The Lowry class will have a beautiful place to meet instead of being over there where they’re pushed around; a beautiful, permanent home.  And the whole building is ours, all eleven stories.  God did it.  God did it.  I never thought of such a thing.  God did it.

And right in the midst of the despair of my life, what shall we do with the constant stream of poor people, homeless people, street people, that come to our church downtown?  If we were out somewhere, you wouldn’t have the problem, but being downtown, being here where we are, it’s a stream of them everyday, the poor and the wretched and the outcast and the homeless.

What do you do with them?  “Well, pastor, what you need to do is to get you a great big sign and put it out there on the church door and let the sign read, `If you’re hungry and poor and helpless and homeless, get out.  No place in our church for you, nor are we interested in you, nor are we going to help, nor are we going to pray for you.  Get out.  Get out.’”  Man, I’d rather die.  How many times in that sacred Book will you find it: “You are to minister to the poor.  They are the children of God, even though they are dirty and wretched and outcast and filthy and poor.  They are Mine.  Minister to them” [Deuteronomy 15:11].

Well, in the midst of despair, what shall we do?  Where shall we turn?  Jamie Starks, pastor of the Jupiter Road Baptist Church, and for years directing the Dallas Life Foundation, a great, great ministry down there on that end of town, came to me and said, “The doctor says I’m sick.  Not going to get well, and I can’t continue this work.  I’m turning it over to you.  I’m turning it over to you.” 

God did it.  I never dreamed for it; never entered my mind.  God did it.  And like those in that sacred Book who answered with their lives, we answer with ours.  God did it.  God calls.  God has chosen.  God has spoken.  And Lord, here we are.

I preached at our Baptist seminary in Ogbomosho in Nigeria.  And after preaching at our seminary in Ogbomosho, I was taken out and there was shown the graves of two of our young missionaries.  They were young people, two of our young missionaries.  They had died in an epidemic of yellow fever, and there they lay in Africa.  As I stood there and looked at them—Lord, Lord, I also am called, chosen, and may I have the spirit of consecration and dedication and commitment as did they:

Ready to go, ready to stay,

Ready my place to fill.

Ready for service, small or great,

Ready to do God’s will.

[“Ready,” A. C. Palmer, 1875]

 

And the Lord has spoken, and we’re answering with our lives.  And to you, who have listened to this message on television; on the screen you will find a number.  “How can I be saved?  How can I accept Christ as my Lord?”  You call us and we will count it one of the greatest joys of our lives to introduce you to Jesus, whom to know aright is life not only in the world to come, but life today and now [John 10:10, 22-29].  He will come into your heart.  He will come into your house and home.

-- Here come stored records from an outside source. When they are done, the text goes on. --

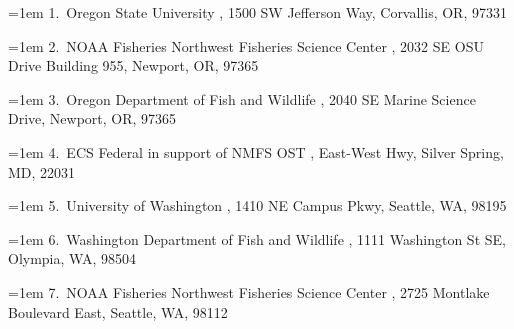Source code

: \documentclass[
]{scrartcl}
\begin{document}
\begin{titlepage}
\begin{minipage}[b][\textheight][s]{\textwidth}

  \vspace{2\baselineskip}

  \hangindent=1em
  {1}.~{Oregon State University}%
  , %
  {1500 SW Jefferson Way, Corvallis, OR, 97331}%
  \par\hangindent=1em%
  {2}.~{NOAA Fisheries Northwest Fisheries Science Center}%
  , %
  {2032 SE OSU Drive Building 955, Newport, OR, 97365}%
  \par\hangindent=1em%
  {3}.~{Oregon Department of Fish and Wildlife}%
  , %
  {2040 SE Marine Science Drive, Newport, OR, 97365}%
  \par\hangindent=1em%
  {4}.~{ECS Federal in support of NMFS OST}%
  , %
  {East-West Hwy, Silver Spring, MD, 22031}%
  \par\hangindent=1em%
  {5}.~{University of Washington}%
  , %
  {1410 NE Campus Pkwy, Seattle, WA, 98195}%
  \par\hangindent=1em%
  {6}.~{Washington Department of Fish and Wildlife}%
  , %
  {1111 Washington St SE, Olympia, WA, 98504}%
  \par\hangindent=1em%
  {7}.~{NOAA Fisheries Northwest Fisheries Science Center}%
  , %
  {2725 Montlake Boulevard East, Seattle, WA, 98112}%


  \vspace{1\baselineskip}



  \vfill


  \vspace{1\baselineskip}


\end{minipage}
\end{titlepage}
\end{document}
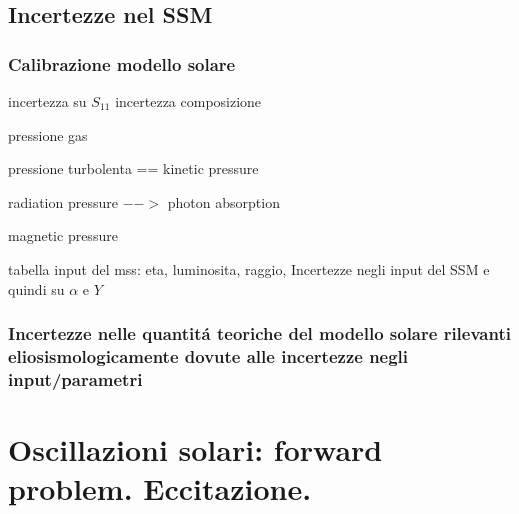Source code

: \begin{refsection}

\section{Incertezze nel SSM}

\begingroup
\nocite{*}
\let\clearpage\relax

\printbibliography[filter=ssmunphys,keyword={rev},heading=bibintoc,title={\textcolor{ochre}{Biblio about: ''Incertezze nei parametri e nella fisica usata nel SSM''}}]
\printbibliography[filter=ssmunphys,notkeyword={rev},heading=bibintoc,title={\textcolor{ochre}{Other refs about: ''Incertezze nei parametri e nella fisica usata nel SSM''}}]
\endgroup

\subsection{Calibrazione modello solare}

incertezza su $S_{11}$
incertezza composizione
\begin{itemize*}
\item pressione gas
\item pressione turbolenta == kinetic pressure
\item radiation pressure $-->$ photon absorption
\item magnetic pressure
\end{itemize*}
tabella input del mss: eta, luminosita, raggio,
Incertezze negli input del SSM e quindi su $\alpha$ e $Y$

\subsection{Incertezze nelle quantit\'a teoriche del modello solare rilevanti eliosismologicamente dovute alle incertezze negli input/parametri}


\end{refsection}


{\let\clearpage\relax
\chapter{Oscillazioni solari: forward problem. Eccitazione.}}
\PartialToc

You will have a new life.  He will answer every question.  He will stand by you in every decision.  He will open doors of grace [Ephesians 2:8] and love [John 3:16] and mercy for you [Titus 3:5].  And someday I will meet you in heaven.

And to the great throng in the sanctuary here, as we sing our hymn of appeal, a family you; a couple you; or just one somebody you, “Pastor, this is God’s day for me and I am answering with my life” [Romans 10:8-13]. On the first note of the first stanza, come and welcome, while we all stand and while we sing our hymn of appeal.